Take the first example in Figure 4: "Find the derivative of the function using the definition of a derivative. f(x) = (x**2-1) / (2*x-3)". The "solution" produced is to just use a symbolic math package's 'diff' function to find the derivative. I assume that the actual intent of the question is for the student to use the definition of a derivative: f'(x) = limit of (f(x+e)-f(x))/e as e goes to zero, to find the derivative of this function, by directly finding this limit.

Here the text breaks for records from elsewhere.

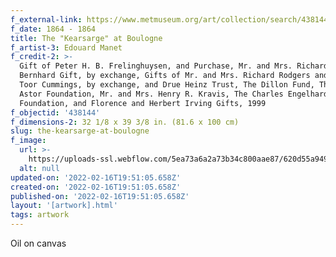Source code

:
 ```yaml
---
f_external-link: https://www.metmuseum.org/art/collection/search/438144
f_date: 1864 - 1864
title: The "Kearsarge" at Boulogne
f_artist-3: Edouard Manet
f_credit-2: >-
  Gift of Peter H. B. Frelinghuysen, and Purchase, Mr. and Mrs. Richard J.
  Bernhard Gift, by exchange, Gifts of Mr. and Mrs. Richard Rodgers and Joanne
  Toor Cummings, by exchange, and Drue Heinz Trust, The Dillon Fund, The Vincent
  Astor Foundation, Mr. and Mrs. Henry R. Kravis, The Charles Engelhard
  Foundation, and Florence and Herbert Irving Gifts, 1999
f_objectid: '438144'
f_dimensions-2: 32 1/8 x 39 3/8 in. (81.6 x 100 cm)
slug: the-kearsarge-at-boulogne
f_image:
  url: >-
    https://uploads-ssl.webflow.com/5ea73a6a2a73b34c800aae87/620d55a9496528a0ac7986b1_DT204991.jpeg
  alt: null
updated-on: '2022-02-16T19:51:05.658Z'
created-on: '2022-02-16T19:51:05.658Z'
published-on: '2022-02-16T19:51:05.658Z'
layout: '[artwork].html'
tags: artwork
---
```


Oil on canvas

The "answers" for other questions similarly miss the point. For example, convergence of a series is determined by just asking a symbolic math package whether it converges, not by any actual reasoning, as would be expected of a student. And the question asking for the Type I error probability of a statistical test is "solved" using a simulation program, whereas I expect a human student is expected to get the exact answer by analytical calculation.
So basically they created some sort of general purpose math library, that can automatically detect the type of problem, find the correct library to solve it, and input the right inputs to get the right output. That is all very impressive and would be a great product actually, if refined.
No need for the bullshit headline.
they likely trained language model on bunch of stack overflow questions or something similar.
Likewise, we still teach bubble sort because it's an easy thing to teach rudimentary proof skills with. Similarly, we start students off with Newtonian physics.
This is a classic local-maximum situation. If you don't train people to solve problems as well as a low- or middle-competence program, then no-one is ever going to develop the expertise that will allow them to outperform the program.